Monday, September 24, 2007
Regaining Control of Your Time
Bob, a vice president with a large general contracting company, carefully tracked his time over a two week period. After analyzing the data he was surprised to discover that his 72 work hours are spend doing the following:
40% responding to unanticipated situations,
10% checking and responding to e-mail,
30% attending meetings,
5% doing his own work,
5% listening to Henry complain,
5% doing administrative tasks (scheduling appointments, making copies, etc.),
5% on miscellaneous breaks.
Bob’s own work is suffering so he’s serious about taking control of his time. What can Bob do differently?
Here are a few suggestions.
1. Bob could further evaluate the almost 29 hours he spends responding to unanticipated situations. How many times was his expertise really needed verse how many times was an employee looking to Bob to solve his or her problem? If an employee comes to the door when you are in the middle of something it is okay to ask a few questions before dropping everything. Try “Is this urgent or could it wait 30 minutes until I complete this task?” You’ll be surprise how often someone resolves their own issue in that 30 minutes.
2. Build blocks of time into your schedule to respond to e-mails. Sitting on e-mail is a huge time waster. If you have a Blackberry respond to a message by asking yourself “is this urgent or could it wait until later?”
3. Get rid of Henry the complainer. If Henry’s complaints are legitimate either work to alleviate them or send him to someone who can appropriately address the issues. If Henry’s complaints are way off base take control of the conversation and tell him you don’t agree. You want to nip this in the bud.
4. Bob has an assistant who can be doing 90% of his administrative tasks. Learn to ask for assistance and cultivate a good working relationship with an assistant. This is the person who is going to look out for you.
Monday, September 17, 2007
Delegating
Here’s a scenario: You need a financial report illustrating the fiscal health of your department over the last 6 months. You could generate the report yourself but a few of your team members could also complete the project.
Where do you start? Have a conversation to clearly define what you need and when you need it. Talking through the project provides you and your staff member an opportunity to uncover the details and create a roadmap.
Beware … of a command and control approach – telling an individual what to do, getting the “I understand” head nod, and then dismissing the person to do what you’ve asked.
Next, set up a schedule for monitoring progress and then follow through. It is great news if things are moving forward as needed. If things are not going well you have the opportunity to support your employee to get the project back on track. Let me repeat … support your employee to get the project back on track … not take over completing the work.
Ask questions to get to the root of the situation. Some possible reasons things aren’t going well include
· additional detail or clarity is needed
· additional resources are needed
· competing priorities exist
Notice that “your staff members are incompetent, lazy, saboteurs” is not on the list!

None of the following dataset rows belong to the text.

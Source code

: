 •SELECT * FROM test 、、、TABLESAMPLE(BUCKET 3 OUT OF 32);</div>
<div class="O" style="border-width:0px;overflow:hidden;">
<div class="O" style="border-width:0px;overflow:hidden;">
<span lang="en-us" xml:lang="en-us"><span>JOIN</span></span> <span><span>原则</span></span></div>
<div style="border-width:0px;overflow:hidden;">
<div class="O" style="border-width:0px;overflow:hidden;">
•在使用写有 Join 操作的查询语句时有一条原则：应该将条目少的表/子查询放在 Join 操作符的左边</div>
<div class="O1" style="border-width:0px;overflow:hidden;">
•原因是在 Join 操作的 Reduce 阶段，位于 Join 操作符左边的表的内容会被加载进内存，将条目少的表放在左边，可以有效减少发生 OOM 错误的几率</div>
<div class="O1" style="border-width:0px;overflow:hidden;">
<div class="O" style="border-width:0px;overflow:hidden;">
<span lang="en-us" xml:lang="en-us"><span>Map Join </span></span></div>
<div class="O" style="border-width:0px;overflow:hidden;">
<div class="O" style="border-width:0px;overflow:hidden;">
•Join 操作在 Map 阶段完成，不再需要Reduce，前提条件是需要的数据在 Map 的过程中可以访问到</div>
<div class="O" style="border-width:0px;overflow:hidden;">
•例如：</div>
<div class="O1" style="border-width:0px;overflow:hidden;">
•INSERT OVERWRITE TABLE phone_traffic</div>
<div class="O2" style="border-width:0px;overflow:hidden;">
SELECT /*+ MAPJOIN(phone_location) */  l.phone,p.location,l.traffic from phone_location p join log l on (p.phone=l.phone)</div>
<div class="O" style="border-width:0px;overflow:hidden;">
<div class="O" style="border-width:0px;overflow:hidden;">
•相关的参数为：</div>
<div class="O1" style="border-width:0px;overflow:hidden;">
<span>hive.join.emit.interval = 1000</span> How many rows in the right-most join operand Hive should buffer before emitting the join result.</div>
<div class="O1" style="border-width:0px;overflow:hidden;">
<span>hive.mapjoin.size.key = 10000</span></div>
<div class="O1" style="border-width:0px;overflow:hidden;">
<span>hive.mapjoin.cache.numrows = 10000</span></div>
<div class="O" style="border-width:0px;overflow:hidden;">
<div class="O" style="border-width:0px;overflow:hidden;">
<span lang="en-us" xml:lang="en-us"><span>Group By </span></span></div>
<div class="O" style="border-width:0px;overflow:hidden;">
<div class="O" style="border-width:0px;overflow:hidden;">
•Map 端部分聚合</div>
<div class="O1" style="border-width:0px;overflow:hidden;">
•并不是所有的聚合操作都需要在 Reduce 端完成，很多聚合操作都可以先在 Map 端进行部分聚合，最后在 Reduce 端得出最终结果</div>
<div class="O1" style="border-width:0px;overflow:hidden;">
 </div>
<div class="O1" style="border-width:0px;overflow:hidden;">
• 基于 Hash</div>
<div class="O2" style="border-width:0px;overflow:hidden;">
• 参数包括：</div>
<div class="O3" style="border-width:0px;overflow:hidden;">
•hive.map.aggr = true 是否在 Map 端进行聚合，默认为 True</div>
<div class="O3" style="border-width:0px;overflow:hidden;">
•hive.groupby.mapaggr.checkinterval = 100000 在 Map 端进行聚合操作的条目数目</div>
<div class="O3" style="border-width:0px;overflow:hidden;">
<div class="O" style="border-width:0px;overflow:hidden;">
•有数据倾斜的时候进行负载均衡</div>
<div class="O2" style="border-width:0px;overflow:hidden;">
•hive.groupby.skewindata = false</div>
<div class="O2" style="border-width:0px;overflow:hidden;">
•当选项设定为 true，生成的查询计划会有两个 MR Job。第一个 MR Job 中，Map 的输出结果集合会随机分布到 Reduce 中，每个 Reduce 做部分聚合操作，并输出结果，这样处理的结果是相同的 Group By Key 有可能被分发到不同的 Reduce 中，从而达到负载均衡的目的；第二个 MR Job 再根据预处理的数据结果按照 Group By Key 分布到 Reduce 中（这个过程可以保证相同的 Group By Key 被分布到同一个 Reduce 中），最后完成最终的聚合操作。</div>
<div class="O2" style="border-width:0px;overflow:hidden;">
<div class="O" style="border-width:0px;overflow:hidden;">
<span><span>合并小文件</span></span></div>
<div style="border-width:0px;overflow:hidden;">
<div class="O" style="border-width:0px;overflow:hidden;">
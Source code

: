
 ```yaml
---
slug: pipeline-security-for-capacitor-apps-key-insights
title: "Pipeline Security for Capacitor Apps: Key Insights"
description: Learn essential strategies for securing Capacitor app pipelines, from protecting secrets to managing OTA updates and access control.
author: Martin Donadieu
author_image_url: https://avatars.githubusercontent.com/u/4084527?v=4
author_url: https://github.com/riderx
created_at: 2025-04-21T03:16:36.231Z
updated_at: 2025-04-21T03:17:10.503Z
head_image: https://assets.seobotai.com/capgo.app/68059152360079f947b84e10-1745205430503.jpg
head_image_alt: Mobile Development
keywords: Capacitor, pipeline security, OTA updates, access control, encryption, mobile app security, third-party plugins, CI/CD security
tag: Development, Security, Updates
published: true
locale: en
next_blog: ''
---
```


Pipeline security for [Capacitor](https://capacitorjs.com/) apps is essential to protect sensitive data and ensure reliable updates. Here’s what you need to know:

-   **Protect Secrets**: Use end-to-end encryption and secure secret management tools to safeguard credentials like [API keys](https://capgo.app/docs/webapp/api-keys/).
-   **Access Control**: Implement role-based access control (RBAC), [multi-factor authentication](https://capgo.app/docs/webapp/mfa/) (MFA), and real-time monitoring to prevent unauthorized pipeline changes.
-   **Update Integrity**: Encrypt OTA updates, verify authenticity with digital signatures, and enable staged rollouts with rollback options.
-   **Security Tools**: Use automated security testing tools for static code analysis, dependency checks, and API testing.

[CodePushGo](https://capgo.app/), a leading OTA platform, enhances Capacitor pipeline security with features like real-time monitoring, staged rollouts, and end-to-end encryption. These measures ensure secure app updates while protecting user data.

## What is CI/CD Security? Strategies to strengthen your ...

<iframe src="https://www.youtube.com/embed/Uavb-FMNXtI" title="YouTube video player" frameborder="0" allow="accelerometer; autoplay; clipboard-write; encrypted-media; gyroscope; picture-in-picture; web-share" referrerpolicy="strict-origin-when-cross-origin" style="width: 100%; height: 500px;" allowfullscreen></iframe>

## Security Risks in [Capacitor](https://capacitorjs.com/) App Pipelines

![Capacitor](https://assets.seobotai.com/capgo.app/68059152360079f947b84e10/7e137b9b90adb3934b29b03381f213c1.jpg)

You may go through several cycles on the path to project completion – stick with it. Delegating frees up time for you to focus on strategic issues, communicates that you trust, respect and value the people working for you, and develops tomorrow’s executive leaders.
Effective delegating does take practice. Learn to be the guiding hand that supports others to achieve superior business results.
Monday, September 10, 2007
Time Management
In order to best diagnose the cause of a time management problem the executive must do an assessment of their time utilization. How are they spending this limited resource?
Here’s an assessment exercise you can offer your executive.
1. For the next 2 weeks document how you spend your time. Write down all of the activities and the time committed to each. No one will see this information so please include everything – scheduled meetings, unscheduled meetings, phone calls, e-mail, administrative responsibilities, conversations at the coffee pot, lunch, etc.
2. After completing your documentation ask yourself the following questions to evaluation your data.
What did you actually spend your time doing?
On what did you anticipate/ expect to be spending your time?
How do you feel about how you are actually spending your time?
What action will you take from what you observed in this exercise?
Monday, September 3, 2007
Setting Priorities
Is anyone in your organization missing deadlines because they are overwhelmed by job responsibilities? Many people find themselves pulled in several directions due to diverse project and team responsibilities. And they report to, or are accountable to, several people with conflicting priorities.
How can you support others to set priorities?
1. The best support you can provide is to ensure the individual understands the culture and the criteria important to establishing priorities. Are priorities always set by deadline? How does senior leadership influence priorities?
2. Periodically ask what support the individual needs to be successful. He or she may feel too overwhelmed to even ask for help.
3. The following questions also support an individual to successfully evaluate priority actions on a daily basis:
What is most important for me to accomplish today?
What is most important for me to communicate today?
What actions will move me toward fulfilling my responsibilities?
Setting priorities and using them to guide actions causes a dramatic increase in productivity – try it out.